Principal–agent theory looks at the investment center managers as opportunistic agents with more information about alternative actions and their consequences than the principal, that is, the HQ manager (the so-called problem of asymmetric information; Kaplan and Atkinson 2015; Jensen and Meckling 1976). This constitutes the agency problem of moral hazard, that is, the question of how the agent is motivated to act in the interest of the principal. Due to the problem of moral hazard, a demand exists from the top management for information about the performance of the investment center management. The visibility of performance measurement should ensure the investment center manager is held accountable for their performance. This helps to ensure that the division manager has the motivation to pursue decision alternatives that are not only in their self-interest but also benefit the HQ management. A key issue is to ensure that the investment center manager produces credible information for the HQ’s management planning and decision making.

Accounting measurement tools are, thus, seen as a mechanical instrument to govern the principal–agent relationship. Measuring the actual financial performance controllable by the agent and linking these results to the divisional manager’s reward is suggested to be effective in motivating employees to work toward stated targets. Typically investment center managers are assumed to control sales, costs, and assets and can, therefore, be held accountable for financial figures, such as return on investment, assets, net assets, or equity (ROI, ROA, RONA, ROE) and economic value added (EVA). EVA is argued to be superior to the others because it does not take the cost of equity capital into account. The philosophy of EVA rate is that a company only creates value to its shareholder if the ROE is higher than the weighted average cost of capital (WACC). Thus, a proprietary and financially oriented set of performance measures are the tradition in this context.
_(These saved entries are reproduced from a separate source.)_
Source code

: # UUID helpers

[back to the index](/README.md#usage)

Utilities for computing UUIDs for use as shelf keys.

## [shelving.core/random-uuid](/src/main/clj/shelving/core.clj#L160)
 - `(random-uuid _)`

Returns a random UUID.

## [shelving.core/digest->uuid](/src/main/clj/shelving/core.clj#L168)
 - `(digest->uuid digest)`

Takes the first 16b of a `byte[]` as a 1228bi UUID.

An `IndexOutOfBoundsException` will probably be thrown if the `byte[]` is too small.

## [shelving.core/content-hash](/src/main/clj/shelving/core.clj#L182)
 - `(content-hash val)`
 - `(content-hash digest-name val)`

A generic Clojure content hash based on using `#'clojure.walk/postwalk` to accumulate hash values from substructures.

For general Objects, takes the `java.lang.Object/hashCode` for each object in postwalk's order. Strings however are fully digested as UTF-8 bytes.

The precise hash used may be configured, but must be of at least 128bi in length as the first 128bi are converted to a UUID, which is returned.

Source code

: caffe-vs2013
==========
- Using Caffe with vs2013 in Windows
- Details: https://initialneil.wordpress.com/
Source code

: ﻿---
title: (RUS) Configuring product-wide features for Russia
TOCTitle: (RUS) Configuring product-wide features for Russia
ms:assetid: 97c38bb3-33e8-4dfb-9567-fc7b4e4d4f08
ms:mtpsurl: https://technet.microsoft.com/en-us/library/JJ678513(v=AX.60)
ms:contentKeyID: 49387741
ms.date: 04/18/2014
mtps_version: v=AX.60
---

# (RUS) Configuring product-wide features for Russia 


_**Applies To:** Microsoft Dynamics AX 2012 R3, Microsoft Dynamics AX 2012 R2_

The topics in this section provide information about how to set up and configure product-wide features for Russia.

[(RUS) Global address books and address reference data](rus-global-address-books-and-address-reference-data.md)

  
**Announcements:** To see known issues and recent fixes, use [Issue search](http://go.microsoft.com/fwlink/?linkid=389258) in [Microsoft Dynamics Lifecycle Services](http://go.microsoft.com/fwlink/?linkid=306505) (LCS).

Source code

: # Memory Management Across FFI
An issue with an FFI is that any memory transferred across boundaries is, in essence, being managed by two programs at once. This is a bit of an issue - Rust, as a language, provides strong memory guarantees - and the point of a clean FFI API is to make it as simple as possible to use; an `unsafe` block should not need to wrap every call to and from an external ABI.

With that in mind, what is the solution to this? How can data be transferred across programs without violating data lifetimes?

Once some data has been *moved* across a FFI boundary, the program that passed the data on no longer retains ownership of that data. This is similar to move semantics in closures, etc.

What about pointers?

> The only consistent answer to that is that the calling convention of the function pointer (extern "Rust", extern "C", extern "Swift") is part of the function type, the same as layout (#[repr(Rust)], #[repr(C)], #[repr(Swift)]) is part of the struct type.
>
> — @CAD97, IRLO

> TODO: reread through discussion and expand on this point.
In order to provide undistorted incentives, performance contracts for divisional managers should be constructed in such a way that the agent knows the desirable results and that the results are controllable and measurable in a quantitative and unequivocal way (Merchant 1985). However, in practice, this is a challenging task (Puxty 1985).

First, there is the inability to isolate the investment of the divisional manager’s unique contributions to results. For example, different environmental conditions (technological, economic, political, etc.) and decisions and costs imposed by headquarters usually affect the performance of a subsidiary’s operation. Therefore, accounting performance measures are usually distorted by noncontrollable factors, and, hence, it becomes impossible to provide performance measures that consist exclusively of factors controllable by the divisional manager. Also, these differences prevent a direct comparison of operations across divisions and in one division over time and so create ambiguity as to the appropriate performance norm.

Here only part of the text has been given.